In 2006, Alito repeatedly refused to characterize Roe as “settled law.” He, however, said he respected precedent, especially in cases that have withstood many challenges, as Roe has.

“I think that when a decision is challenged and it is reaffirmed, that strengthens its value as stare decisis for at least two reasons,” Alito testified. “First of all, the more often a decision is reaffirmed, the more people tend to rely on it. And second, I think stare decisis reflects the view that there is wisdom embedded in decisions that have been made by prior Justices who take the same oath and are scholars and are conscientious, and when they examine a question and they reach a conclusion, I think that’s entitled to considerable respect.”

That comment stands in stark contrast with the draft opinion Alito has written. 

“Roe was egregiously wrong from the start,” the draft reads. “Its reasoning was exceptionally weak, and the decision has had damaging consequences.”

In his confirmation hearings, Alito, however, left a crack in the door to suggest he might one day rule against Roe

“I don’t want to leave the impression that stare decisis is an inexorable command because the Supreme Court has said that it is not,” he said.

Barrett and Thomas were more guarded when they were asked about abortion during their confirmation hearings. 

Borrowing a page from Justice Elena Kagan’s confirmation playbook, Barrett said she would not give an opinion about precedent on any issues that were still being litigated, as abortion had been. 

“It would actually be wrong and a violation of the canons (of ethics) for me to do that as a sitting judge,” Barrett said in 2020. “So if I express a view on a precedent one way or another, whether I say I love it or I hate it, it signals to litigants that I might tilt one way or another in a pending case.”

Barrett was also asked if Roe was a super-precedent, which she seemed to disagree with.

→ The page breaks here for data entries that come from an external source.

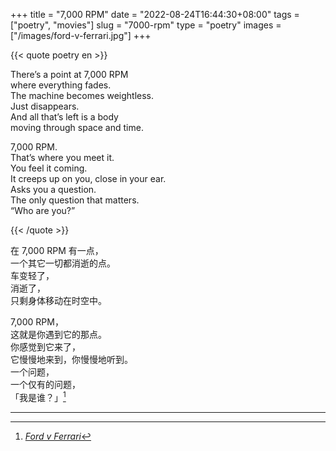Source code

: +++
title = "7,000 RPM"
date = "2022-08-24T16:44:30+08:00"
tags = ["poetry", "movies"]
slug = "7000-rpm"
type = "poetry"
images = ["/images/ford-v-ferrari.jpg"]
+++

{{< quote poetry en >}}

There’s a point at 7,000 RPM  
where everything fades.  
The machine becomes weightless.  
Just disappears.  
And all that’s left is a body  
moving through space and time.

7,000 RPM.  
That’s where you meet it.  
You feel it coming.  
It creeps up on you, close in your ear.  
Asks you a question.  
The only question that matters.  
“Who are you?”

{{< /quote >}}

在 7,000 RPM 有一点，  
一个其它一切都消逝的点。  
车变轻了，  
消逝了，  
只剩身体移动在时空中。

7,000 RPM，  
这就是你遇到它的那点。  
你感觉到它来了，  
它慢慢地来到，你慢慢地听到。  
一个问题，  
一个仅有的问题，  
「我是谁？」[^1]

---

[^1]: [*Ford v Ferrari*](https://en.wikipedia.org/wiki/Ford_v_Ferrari)
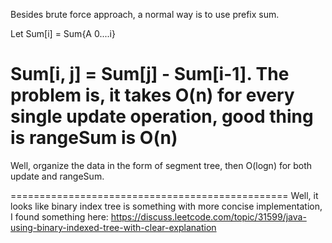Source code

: 
Besides brute force approach, a normal way is to use prefix sum.    

Let Sum[i] = Sum{A 0....i} 

Sum[i, j] = Sum[j] - Sum[i-1].    The problem is, it takes O(n) for every single update operation, good thing is rangeSum is O(n)  
================================================

Well, organize the data in the form of segment tree, then O(logn) for both update and rangeSum.    

================================================
Well, it looks like binary index tree is something with more concise implementation, I found something here:
https://discuss.leetcode.com/topic/31599/java-using-binary-indexed-tree-with-clear-explanation   



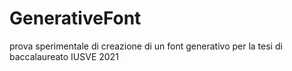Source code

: # GenerativeFont

prova sperimentale di creazione di un font generativo per la tesi di baccalaureato IUSVE 2021
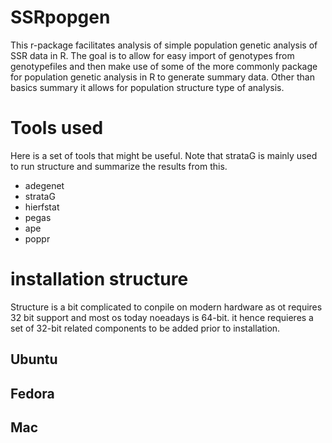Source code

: # SSRpopgen
This r-package facilitates analysis of simple population genetic analysis of SSR data in R. The goal is to allow for easy import of genotypes from genotypefiles and then make use of some of the more commonly package for population genetic analysis in R to generate summary data. Other than basics summary it allows for population structure type of analysis.


# Tools used
Here is a set of tools that might be useful. Note that strataG is mainly used to run structure and summarize the results from this.
- adegenet
- strataG
- hierfstat
- pegas
- ape
- poppr

# installation structure
Structure is a bit complicated to conpile on modern hardware as ot requires 32 bit support and most os today noeadays is 64-bit. it hence requieres a set of 32-bit related components to be added prior to installation. 

## Ubuntu

## Fedora

## Mac
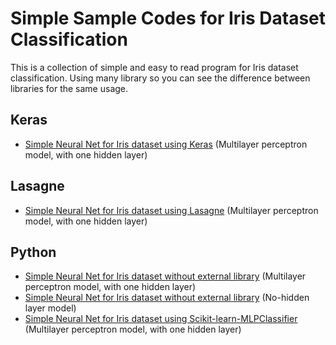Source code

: # Simple Sample Codes for Iris Dataset Classification
This is a collection of simple and easy to read program for Iris dataset classification. Using many library so you can see the difference between libraries for the same usage.

## Keras
- [Simple Neural Net for Iris dataset using Keras][iris_keras] (Multilayer perceptron model, with one hidden layer)

## Lasagne
- [Simple Neural Net for Iris dataset using Lasagne][iris_lasagne] (Multilayer perceptron model, with one hidden layer)

## Python
- [Simple Neural Net for Iris dataset without external library][iris_plain] (Multilayer perceptron model, with one hidden layer) 
- [Simple Neural Net for Iris dataset without external library][iris_plain_2] (No-hidden layer model)
- [Simple Neural Net for Iris dataset using Scikit-learn-MLPClassifier][iris_scikit] (Multilayer perceptron model, with one hidden layer)

[iris_keras]:https://github.com/rianrajagede/iris-python/blob/master/Keras/iris_keras.py
[iris_lasagne]:https://github.com/rianrajagede/iris-python/blob/master/Lasagne/iris_lasagne.py
[iris_scikit]:https://github.com/rianrajagede/iris-python/blob/master/Python/iris_scikit.py
[iris_plain]:https://github.com/rianrajagede/iris-python/blob/master/Python/iris_plain.py
[iris_plain_2]:https://github.com/rianrajagede/iris-python/blob/master/Python/iris_plain_2.py
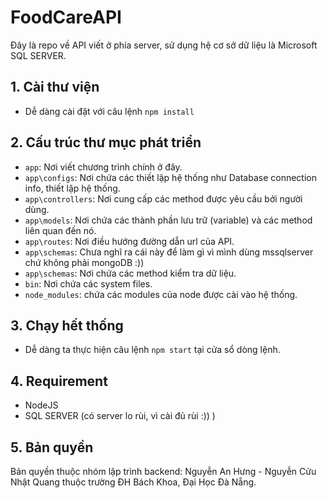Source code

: # FoodCareAPI
Đây là repo về API viết ở phía server, sử dụng hệ cơ sở dữ liệu là Microsoft SQL SERVER.
## 1. Cài thư viện
* Dễ dàng cài đặt với câu lệnh `npm install`
## 2. Cấu trúc thư mục phát triển
- `app`: Nơi viết chương trình chính ở đây.
- `app\configs`: Nơi chứa các thiết lập hệ thống như Database connection info, thiết lập hệ thống.
- `app\controllers`: Nơi cung cấp các method được yêu cầu bởi người dùng. 
- `app\models`: Nơi chứa các thành phần lưu trữ (variable) và các method liên quan đến nó.
- `app\routes`: Nơi điều hướng đường dẫn url của API.
- `app\schemas`: Chưa nghĩ ra cái này để làm gì vì mình dùng mssqlserver chứ không phải mongoDB :))
- `app\schemas`: Nơi chứa các method kiểm tra dữ liệu.
- `bin`: Nơi chứa các system files.
- `node_modules`: chứa các modules của node được cài vào hệ thống.
## 3. Chạy hết thống
* Dễ dàng ta thực hiện câu lệnh `npm start` tại cửa sổ dòng lệnh.

## 4. Requirement
- NodeJS
- SQL SERVER (có server lo rùi, vì cài đủ rùi :)) )

## 5. Bản quyền

Bản quyền thuộc nhóm lập trình backend: Nguyễn An Hưng - Nguyễn Cửu Nhật Quang thuộc trường ĐH Bách Khoa, Đại Học Đà Nẵng.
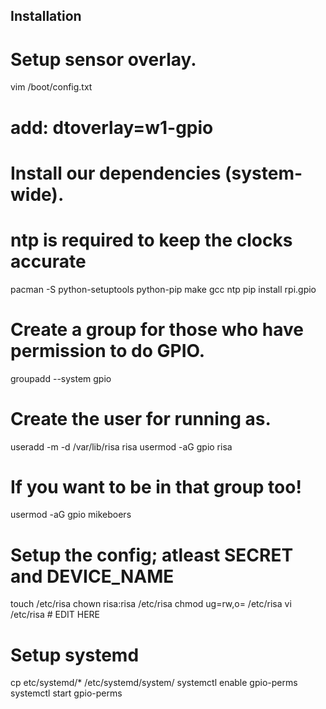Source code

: 

Installation
------------

# Setup sensor overlay.
vim /boot/config.txt
# add: dtoverlay=w1-gpio

# Install our dependencies (system-wide).
# ntp is required to keep the clocks accurate
pacman -S python-setuptools python-pip make gcc ntp
pip install rpi.gpio

# Create a group for those who have permission to do GPIO.
groupadd --system gpio

# Create the user for running as.
useradd -m -d /var/lib/risa risa
usermod -aG gpio risa

# If you want to be in that group too!
usermod -aG gpio mikeboers

# Setup the config; atleast SECRET and DEVICE_NAME
touch /etc/risa
chown risa:risa /etc/risa
chmod ug=rw,o= /etc/risa
vi /etc/risa # EDIT HERE

# Setup systemd
cp etc/systemd/* /etc/systemd/system/
systemctl enable gpio-perms
systemctl start gpio-perms
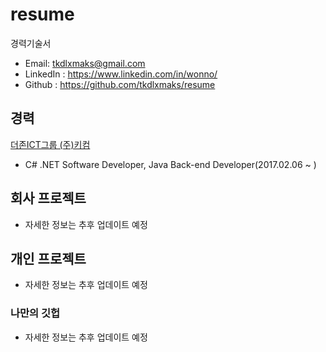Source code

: # resume
경력기술서

- Email: tkdlxmaks@gmail.com
- LinkedIn : https://www.linkedin.com/in/wonno/
- Github : https://github.com/tkdlxmaks/resume

## 경력

[더존ICT그룹 (주)키컴](http://www.kicom.co.kr/)

- C# .NET Software Developer, Java Back-end Developer(2017.02.06 ~ )

## 회사 프로젝트

- 자세한 정보는 추후 업데이트 예정

## 개인 프로젝트

- 자세한 정보는 추후 업데이트 예정

### 나만의 깃헙

- 자세한 정보는 추후 업데이트 예정
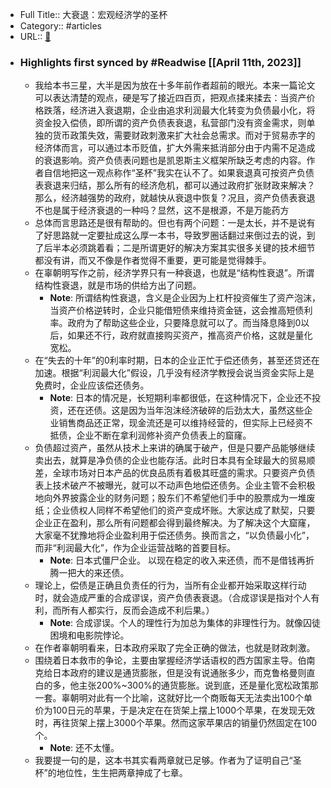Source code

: - Full Title:: 大衰退：宏观经济学的圣杯
- Category:: #articles
- URL:: [🔗](https://book.douban.com/subject/26922908/)
- ### Highlights first synced by #Readwise [[April 11th, 2023]]
    - 我给本书三星，大半是因为放在十多年前作者超前的眼光。本来一篇论文可以表达清楚的观点，硬是写了接近四百页，把观点揉来揉去：当资产价格跌落，经济进入衰退期，企业由追求利润最大化转变为负债最小化，将资金投入偿债，即所谓的资产负债表衰退，私营部门没有资金需求，则单独的货币政策失效，需要财政刺激来扩大社会总需求。而对于贸易赤字的经济体而言，可以通过本币贬值，扩大外需来抵消部分由于内需不足造成的衰退影响。资产负债表问题也是凯恩斯主义框架所缺乏考虑的内容。作者自信地把这一观点称作“圣杯”我实在认不了。如果衰退真可按资产负债表衰退来归结，那么所有的经济危机，都可以通过政府扩张财政来解决？那么，经济越强势的政府，就越快从衰退中恢复？况且，资产负债表衰退不也是属于经济衰退的一种吗？显然，这不是根源，不是万能药方
    - 总体而言思路还是很有帮助的。但也有两个问题：一是太长，并不是说有了好思路就一定要扯成这么厚一本书，导致罗圈话翻过来倒过去的说，到了后半本必须跳着看；二是所谓更好的解决方案其实很多关键的技术细节都没有讲，而又不像是作者觉得不重要，更可能是觉得棘手。
    - 在辜朝明写作之前，经济学界只有一种衰退，也就是“结构性衰退”。所谓结构性衰退，就是市场的供给方出了问题。
        - **Note**: 所谓结构性衰退，含义是企业因为上杠杆投资催生了资产泡沫，当资产价格逆转时，企业只能借短债来维持资金链，这会推高短债利率。政府为了帮助这些企业，只要降息就可以了。而当降息降到0以后，如果还不行，政府就直接购买资产，推高资产价格，这就是量化宽松。
    - 在“失去的十年”的0利率时期，日本的企业正忙于偿还债务，甚至还贷还在加速。根据“利润最大化”假设，几乎没有经济学教授会说当资金实际上是免费时，企业应该偿还债务。
        - **Note**: 日本的情况是，长短期利率都很低，在这种情况下，企业还不投资，还在还债。这是因为当年泡沫经济破碎的后劲太大，虽然这些企业销售商品还正常，现金流还是可以维持经营的，但实际上已经资不抵债，企业不断在拿利润修补资产负债表上的窟窿。
    - 负债超过资产，虽然从技术上来讲的确属于破产，但是只要产品能够继续卖出去，就算是净负债的企业也能存活。此时日本具有全球最大的贸易顺差，全球市场对日本产品的优良品质有着极其旺盛的需求。只要资产负债表上技术破产不被曝光，就可以不动声色地偿还债务。企业主管不会积极地向外界披露企业的财务问题；股东们不希望他们手中的股票成为一堆废纸；企业债权人同样不希望他们的资产变成坏账。大家达成了默契，只要企业正在盈利，那么所有问题都会得到最终解决。为了解决这个大窟窿，大家毫不犹豫地将企业盈利用于偿还债务。换而言之，“以负债最小化”，而非“利润最大化”，作为企业运营战略的首要目标。
        - **Note**: 日本式僵尸企业。
          以现在稳定的收入来还债，而不是借钱再折腾一把大的来还债。
    - 理论上，偿债是正确且负责任的行为，当所有企业都开始采取这样行动时，就会造成严重的合成谬误，资产负债表衰退。（合成谬误是指对个人有利，而所有人都实行，反而会造成不利后果。）
        - **Note**: 合成谬误。个人的理性行为加总为集体的非理性行为。就像囚徒困境和电影院悖论。
    - 在作者辜朝明看来，日本政府采取了完全正确的做法，也就是财政刺激。
    - 围绕着日本救市的争论，主要由掌握经济学话语权的西方国家主导。伯南克给日本政府的建议是通货膨胀，但是没有说通胀多少，而克鲁格曼则直白的多，他主张200%~300%的通货膨胀。说到底，还是量化宽松政策那一套。辜朝明对此有一个比喻，这就好比一个商贩每天无法卖出100个单价为100日元的苹果，于是决定在在货架上摆上1000个苹果，在发现无效时，再往货架上摆上3000个苹果。然而这家苹果店的销量仍然固定在100个。
        - **Note**: 还不太懂。
    - 我要提一句的是，这本书其实看两章就已足够。作者为了证明自己“圣杯”的地位性，生生把两章抻成了七章。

"I'm answering a lot of questions about Roe, which I think indicates that Roe doesn't fall in that category," she said. "And scholars across the spectrum say that doesn't mean that Roe should be overruled. But descriptively, it does mean that it's not a case that everyone has accepted and doesn't call for its overruling."

And in 1991, Thomas declined to weigh in on questions about Roe.

“I do not think that at this time that I could maintain my impartiality as a member of the judiciary and comment on that specific case,” he said in response to a question by then-Sen. Joe Biden.

When Sen. Orrin Hatch, R-Utah, asked Thomas if he knew how he’d vote on abortion cases, the Supreme Court hopeful answered: “I think it is inappropriate for any judge who is worth his or her salt to prejudge any issue or to sit on a case in which he or she has such strong views that he or she cannot be impartial.

“You have to sit,” he continued. “You have to listen. You have to hear the arguments. You have to allow the adversarial process to think. You have to be open. And you have to be willing to work through the problem.”

Collins wasn’t the only lawmaker Friday fuming about some of the answers the justices gave about Roe while being confirmed. West Virginia Sen. Joe Manchin, a moderate Democrat who, like Collins, voted for both Kavanaugh and Gorsuch and was thus instrumental in formers’ confirmations to the nation’s highest court – expressed his disappointment with their decision on Friday. 

“I trusted Justice Gorsuch and Justice Kavanaugh when they testified under oath that they also believed Roe v. Wade was settled legal precedent and I am alarmed they chose to reject the stability the ruling has provided for two generations of Americans,” Manchin wrote in part.

“As a Catholic, I was raised pro-life and will always consider myself pro-life," Manchin continued. "But I have come to accept that my definition of pro-life may not be someone else’s definition of pro-life. 

“I believe that exceptions should be made in instances of rape, incest and when the life of the mother is in jeopardy,” he added. “But let me be clear, I support legislation that would codify the rights Roe v. Wade previously protected. I am hopeful Democrats and Republicans will come together to put forward a piece of legislation that would do just that.”